The idea of doing a complete green renovation may be intimidating though. Fortunately, there are several little things you can do to green your home, without spending much time or money. Energy-efficient upgrades can even pay for themselves in energy costs over time.
You probably already know to turn the lights off when you leave the room, but did you know you could save even more energy by switching out the light bulbs? Energy-efficient LED light bulbs can last 25 times longer and consume 75 percent less energy than incandescent bulbs. Unlike other eco-friendly light bulbs, LEDs light up immediately and instead of completely burning out, they begin to dim (though it is going to take a long time for you to see that happen).
Cleaning products can be full of harmful chemicals that can harm you and the environment. Look for cleaning products that are labeled as eco-friendly, and monitor what cleaners you use around your home. If you want to save money on green cleaning supplies, you might consider making your own products. Simple ingredients such as baking soda, lemon juice, vinegar and soap can make very effective cleaners. Best of all, they are inexpensive to make and are harmless to you and your home.
This may be the most expensive tip on this list, but the savings could well be worth it. Old appliances use way more energy than they really need to. New, energy-efficient models help to conserve energy consumption and can reduce your carbon footprint. If you can only afford to replace one appliance, get rid of your old refrigerator! Since your refrigerator must be running day and night, is uses a constant supply of power, which adds up when you pay the bill. Switching to an energy-efficient model could save you 15 percent of the costs! Plus, you may be able to get money for your used refrigerator. Check with your utility to see if has a recycling program that will haul away and pay you for your old appliance.
Stop letting air escape from cracks around your windows. Seal up any air leaks with weather stripping or caulk. This inexpensive and easy solution could help cut your heating and cooling costs.
Heating and cooling costs make up the biggest portion on your energy bill. If you are looking to make your home more energy efficient or are just trying to cut back on expenses, a programmable thermostat is a great tool to help you manage the temperature of your home. Basic models allow you to create a temperature schedule. For example, you may program your air conditioning at a higher temperature while you are at work, but a cooler temperature in the evenings when you are home. This way it uses less energy when you’re not actually using it. More advanced models even allow you to control your thermostat from your phone or tablet, so you can change your settings even when you’re not home.
Adding insulation to any structure can help improve its energy efficiency. Even if you have a brand new home, you can cut energy costs by ramping up your insulation. The attic is the easiest place to add to, but loose-fill or spray foam insulation can be installed in your walls without an extensive renovation.

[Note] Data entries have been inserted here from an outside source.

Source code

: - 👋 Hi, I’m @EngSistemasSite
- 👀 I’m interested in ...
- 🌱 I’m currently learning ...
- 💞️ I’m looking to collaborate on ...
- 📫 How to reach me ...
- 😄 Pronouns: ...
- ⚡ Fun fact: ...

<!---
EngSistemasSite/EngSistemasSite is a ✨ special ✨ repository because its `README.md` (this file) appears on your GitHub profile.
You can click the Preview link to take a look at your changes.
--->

Switching out the fixtures in your kitchen and bathroom with low-flow options can help you save on your water and heating bills. Low-flow fixtures use significantly less water than traditional fixtures. For example, a low-flow shower head uses less than 2.5 gallons of water every minute, while a standard shower head can use upwards of 5.5 gallons per minute. By switching, you could save thousands of gallons of water each year. That means you have to pay less water and could reduce your water heating costs by 50 percent!